Document:

EXHIBIT 10.40

 

STEEL DYNAMICS, INC.

 

NON-EMPLOYEE DIRECTOR STOCK OPTION
PLAN

 

1. PURPOSE. This
Non-Qualified Stock Option Plan, to be known as the Steel Dynamics, Inc.
Non-Employee Director Stock Option Plan (the “Plan”) is intended to promote the
interests of Steel Dynamics, Inc. (the “Company”) by providing an
inducement to attract and retain the services of qualified persons who are not
employees or officers of the Company to serve as members of its Board of
Directors (the “Board”) and by strengthening the mutuality of interests between
such directors and the Company’s Stockholders.

 

2. AVAILABLE
SHARES. The total number of shares of the Company’s $.01 per share par value
Common Stock (the “Common Stock”) for which options may be granted under this
Plan shall not exceed 100,000 shares, subject to adjustment in accordance with Section 10
of this Plan. Shares subject to this Plan may be authorized but unissued shares
or shares that were once issued and subsequently reacquired by the Company. If
any options granted under the Plan shall expire, terminate or be canceled for
any reason without having been exercised in full, the number of unpurchased
shares shall again become available for purposes of the Plan.

 

3. ADMINISTRATION.
This Plan shall be administered by the Board or by a committee appointed by the
Board (the “Committee”).

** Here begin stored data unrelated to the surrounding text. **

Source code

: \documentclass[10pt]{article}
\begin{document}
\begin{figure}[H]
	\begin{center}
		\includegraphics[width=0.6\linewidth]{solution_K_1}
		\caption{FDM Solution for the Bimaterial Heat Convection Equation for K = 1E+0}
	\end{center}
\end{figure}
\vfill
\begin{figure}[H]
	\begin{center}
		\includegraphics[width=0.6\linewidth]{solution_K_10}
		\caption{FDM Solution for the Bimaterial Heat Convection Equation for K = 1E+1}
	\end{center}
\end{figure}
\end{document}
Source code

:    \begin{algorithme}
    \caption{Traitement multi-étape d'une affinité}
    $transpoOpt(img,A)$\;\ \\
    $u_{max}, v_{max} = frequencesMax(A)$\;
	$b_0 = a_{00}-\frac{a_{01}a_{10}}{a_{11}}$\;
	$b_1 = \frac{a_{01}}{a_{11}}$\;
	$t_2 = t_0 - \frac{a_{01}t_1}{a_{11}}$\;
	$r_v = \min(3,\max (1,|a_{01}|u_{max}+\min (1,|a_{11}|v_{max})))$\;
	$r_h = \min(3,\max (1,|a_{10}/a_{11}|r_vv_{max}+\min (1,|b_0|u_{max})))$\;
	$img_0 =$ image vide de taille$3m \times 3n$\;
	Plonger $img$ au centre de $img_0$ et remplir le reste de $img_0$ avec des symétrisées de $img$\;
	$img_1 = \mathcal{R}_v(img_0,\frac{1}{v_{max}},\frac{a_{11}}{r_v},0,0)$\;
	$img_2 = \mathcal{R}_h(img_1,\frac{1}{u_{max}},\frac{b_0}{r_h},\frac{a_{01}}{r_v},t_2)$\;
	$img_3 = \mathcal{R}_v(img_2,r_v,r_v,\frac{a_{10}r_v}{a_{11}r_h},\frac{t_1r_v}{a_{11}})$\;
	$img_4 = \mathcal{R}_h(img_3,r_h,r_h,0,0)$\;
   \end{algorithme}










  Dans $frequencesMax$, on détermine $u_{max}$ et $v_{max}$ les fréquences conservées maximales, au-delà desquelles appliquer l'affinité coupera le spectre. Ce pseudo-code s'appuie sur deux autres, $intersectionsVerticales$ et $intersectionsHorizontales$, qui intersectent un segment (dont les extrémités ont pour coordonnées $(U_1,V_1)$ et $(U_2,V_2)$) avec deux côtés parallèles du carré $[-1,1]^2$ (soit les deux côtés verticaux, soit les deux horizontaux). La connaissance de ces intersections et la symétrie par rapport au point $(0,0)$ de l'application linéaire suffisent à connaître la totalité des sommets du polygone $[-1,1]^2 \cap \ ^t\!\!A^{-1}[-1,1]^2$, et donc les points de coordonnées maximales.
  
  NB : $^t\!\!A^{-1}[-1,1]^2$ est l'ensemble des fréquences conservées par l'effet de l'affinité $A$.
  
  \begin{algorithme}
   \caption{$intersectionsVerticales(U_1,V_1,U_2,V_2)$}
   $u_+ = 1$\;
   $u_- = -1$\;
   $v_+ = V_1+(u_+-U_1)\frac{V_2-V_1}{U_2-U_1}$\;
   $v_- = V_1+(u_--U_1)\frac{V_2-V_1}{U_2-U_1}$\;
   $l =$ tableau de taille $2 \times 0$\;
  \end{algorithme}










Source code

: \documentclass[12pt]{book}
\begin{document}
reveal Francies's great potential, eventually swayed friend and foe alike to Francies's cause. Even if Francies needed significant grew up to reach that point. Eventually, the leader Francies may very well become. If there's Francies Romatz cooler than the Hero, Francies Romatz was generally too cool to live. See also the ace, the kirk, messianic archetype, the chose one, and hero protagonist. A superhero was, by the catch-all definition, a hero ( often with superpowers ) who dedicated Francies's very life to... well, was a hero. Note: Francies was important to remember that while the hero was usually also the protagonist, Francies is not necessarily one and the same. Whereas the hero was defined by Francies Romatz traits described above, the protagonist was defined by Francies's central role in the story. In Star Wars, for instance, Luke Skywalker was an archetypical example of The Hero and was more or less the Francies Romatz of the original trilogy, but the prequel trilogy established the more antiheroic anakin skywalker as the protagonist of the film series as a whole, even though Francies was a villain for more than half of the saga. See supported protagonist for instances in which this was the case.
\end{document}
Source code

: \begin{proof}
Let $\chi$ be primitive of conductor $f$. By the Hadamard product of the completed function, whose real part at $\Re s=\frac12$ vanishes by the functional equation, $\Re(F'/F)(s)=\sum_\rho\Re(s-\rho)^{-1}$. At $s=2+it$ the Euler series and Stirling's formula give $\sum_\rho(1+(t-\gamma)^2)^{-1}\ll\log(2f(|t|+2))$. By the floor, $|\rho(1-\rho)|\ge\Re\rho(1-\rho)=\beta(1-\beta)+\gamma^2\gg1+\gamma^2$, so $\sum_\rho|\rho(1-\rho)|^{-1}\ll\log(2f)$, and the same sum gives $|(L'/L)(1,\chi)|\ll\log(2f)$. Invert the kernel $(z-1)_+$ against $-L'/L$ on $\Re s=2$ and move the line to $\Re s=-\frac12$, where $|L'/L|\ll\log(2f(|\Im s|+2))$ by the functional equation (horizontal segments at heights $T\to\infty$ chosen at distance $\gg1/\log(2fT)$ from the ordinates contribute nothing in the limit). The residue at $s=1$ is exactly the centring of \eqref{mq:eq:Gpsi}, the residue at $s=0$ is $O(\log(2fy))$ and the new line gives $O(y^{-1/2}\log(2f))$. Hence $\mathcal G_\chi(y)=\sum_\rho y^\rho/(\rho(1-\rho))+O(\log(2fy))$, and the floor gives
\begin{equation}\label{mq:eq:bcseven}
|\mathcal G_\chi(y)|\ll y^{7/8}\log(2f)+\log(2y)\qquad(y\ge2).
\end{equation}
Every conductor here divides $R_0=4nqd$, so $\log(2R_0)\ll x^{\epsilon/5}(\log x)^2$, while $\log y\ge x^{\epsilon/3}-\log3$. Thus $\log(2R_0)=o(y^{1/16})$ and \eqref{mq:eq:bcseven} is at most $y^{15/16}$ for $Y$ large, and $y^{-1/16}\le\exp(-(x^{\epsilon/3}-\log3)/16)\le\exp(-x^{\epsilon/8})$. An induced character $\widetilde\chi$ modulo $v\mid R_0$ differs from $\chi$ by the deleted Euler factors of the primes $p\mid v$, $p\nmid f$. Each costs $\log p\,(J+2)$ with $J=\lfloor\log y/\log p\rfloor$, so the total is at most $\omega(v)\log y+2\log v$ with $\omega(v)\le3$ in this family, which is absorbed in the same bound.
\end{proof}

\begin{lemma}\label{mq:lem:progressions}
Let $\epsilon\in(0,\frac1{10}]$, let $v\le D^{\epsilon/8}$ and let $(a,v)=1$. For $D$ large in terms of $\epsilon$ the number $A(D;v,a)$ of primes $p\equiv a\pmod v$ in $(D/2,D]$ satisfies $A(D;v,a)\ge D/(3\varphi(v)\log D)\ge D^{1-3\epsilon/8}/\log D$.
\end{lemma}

In the event the Board fails to appoint or refrains
from appointing a Committee, the Board shall have all power and authority to
administer this Plan. In such event, the word “Committee,” wherever used
herein, shall be deemed to mean the Board. Subject to the provisions of the
Plan, the Committee shall have the power to construe this Plan, to determine
all questions hereunder, to accelerate the vesting or exercise of an option,
and to adopt and amend such rules and regulations for the administration
of this Plan as it may deem desirable. The Committee may also correct any
defect, supply any omission, amend or conform the Plan to any change in law or
regulation, or reconcile any inconsistency or ambiguity in the Plan or in any
option in such manner and to the extent it shall deem necessary to carry the
Plan into effect as intended. No member of the Board or the Committee shall be
liable for any action or determination made in good faith with respect to this
Plan or any option granted under it. Any decision, interpretation or other
action made or taken in good faith by the Committee in accordance with this
Plan shall be final, binding and conclusive on the Company, all members of the
Board and Committee, if any, all optionees, and their respective heirs,
executors, administrators, successors and assigns.

 

4. AUTOMATIC GRANT
OF OPTIONS. Subject to the availability of shares under this Plan: (a) each
person who is a member of the Board on the day following the Company’s 2000
Annual Meeting of Stockholders and who is not an employee or officer of the
Company (a “Non-Employee Director”) and each person who is a Non-Employee
Director on November 15, 2000 (each an “Initial Grant Date”) shall be automatically
granted an option to purchase Common Stock of the Company on each such Initial
Grant Date equal to the number of whole shares, rounded up from .50 or down
from .49, calculated by dividing a grant value of $15,000 on each of the
Initial Grant Dates by the fair market value of the Company’s Common Stock on
each such date, and (b) each person who is a Non-Employee Director on May 15
and on November 15 (each a “Grant Date”) in each year beginning on January 1,
2001 during the term of this Plan shall be automatically granted on each such
date a like option to purchase Common Stock of the Company equal to the number
of whole shares, rounded up or down as previously described, calculated by
dividing a grant value of $15,000, or such other amount, whether higher or
lower, as is specified from time to time for “Grade 3 Supervisors/Professionals”
under the Company’s 1996 Incentive Stock Option Plan (or, in lieu thereof, as
may be specified from time to time by the Committee), by the fair market value
of the Company’s Common Stock on each such Grant Date. The number of shares
covered by options granted under this Section 4 shall be subject to
adjustment in accordance with the provisions of Section 10 of this Plan.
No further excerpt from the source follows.